Thus the state has already deprived us, who are trying to build up towards an adequate academic institutional environment, of seven years’ pension money, i.e. £35K at today’s pension rate.

I have previously pointed out how means-testing of pensions retrospectively reduces the benefit received in return for contributions paid. This means nearly two thousand pounds per person per year. The proposed tax of £20K towards the cost of state ‘nursing care’, whether such care is received or not, was first proposed as a tax on estates on death, but is now suggested as a capital levy to be paid by every pensioner on reaching retirement age. If that were made retrospective, so that it applied to myself as well as to my colleagues, that would represent an additional confiscation of £80K.

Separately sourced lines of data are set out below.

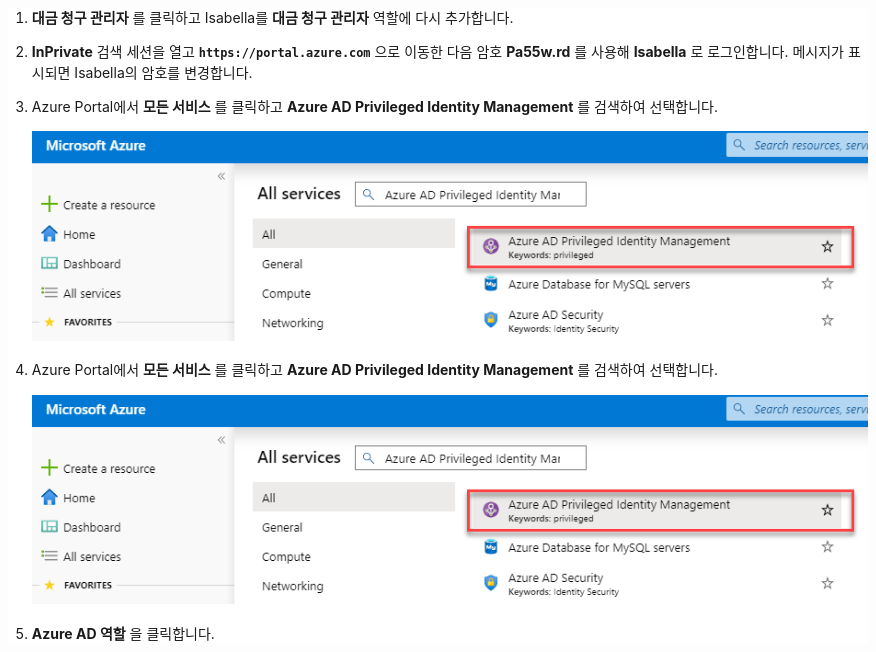 1.  **대금 청구 관리자** 를 클릭하고 Isabella를 **대금 청구 관리자** 역할에 다시 추가합니다.


1.  **InPrivate** 검색 세션을 열고 **`https://portal.azure.com`** 으로 이동한 다음 암호 **Pa55w.rd** 를 사용해 **Isabella** 로 로그인합니다.  메시지가 표시되면 Isabella의 암호를 변경합니다.

1.  Azure Portal에서 **모든 서비스** 를 클릭하고 **Azure AD Privileged Identity Management** 를 검색하여 선택합니다.

     ![스크린샷](../Media/Module-1/a52510a3-b2a2-4b21-91a8-ee7f34b39a72.png)

1.  Azure Portal에서 **모든 서비스** 를 클릭하고 **Azure AD Privileged Identity Management** 를 검색하여 선택합니다.

     ![스크린샷](../Media/Module-1/a52510a3-b2a2-4b21-91a8-ee7f34b39a72.png)

1.  **Azure AD 역할** 을 클릭합니다.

‘There are several other examples of abandonment of principles, and I should be able to write about them at length because they are extremely serious, though no one else appears to recognise this. If Oxford Forum were provided with adequate funding, we could be writing and publishing analyses on this issue of a kind currently ignored in favour of the usual pro-collectivist arguments.’ Celia Green, DPhil

‘We hereby apply for financial support on a scale at least adequate for one active and fully financed research department. We make this appeal to all universities, corporations and individuals who consider themselves to be in a position to give support to socially recognised academic establishments.’
Charles McCreery, DPhil


* Arthur Seldon, The Great Pensions Swindle, Tom Stacey Books, London, 1970. Arthur Seldon CBE was joint founder president, with Ralph Harris, of the Institute of Economic Affairs, a free-market think tank.

28 June 2012

Withering faster on the vine

After some years or decades of ‘withering on the vine’ it was announced first that state pensions would be means-tested, and then that the ‘basic’ state pension which remained would be increased each year in line with the CPI (Consumer Prices Index). This is less than if the increase were based on the RPI (Retail Prices Index) which includes the cost of housing, presumably because it is supposed that if you are poor enough you can apply for housing benefit, so your pension should not need to include your rent, mortgage, house repairs etc.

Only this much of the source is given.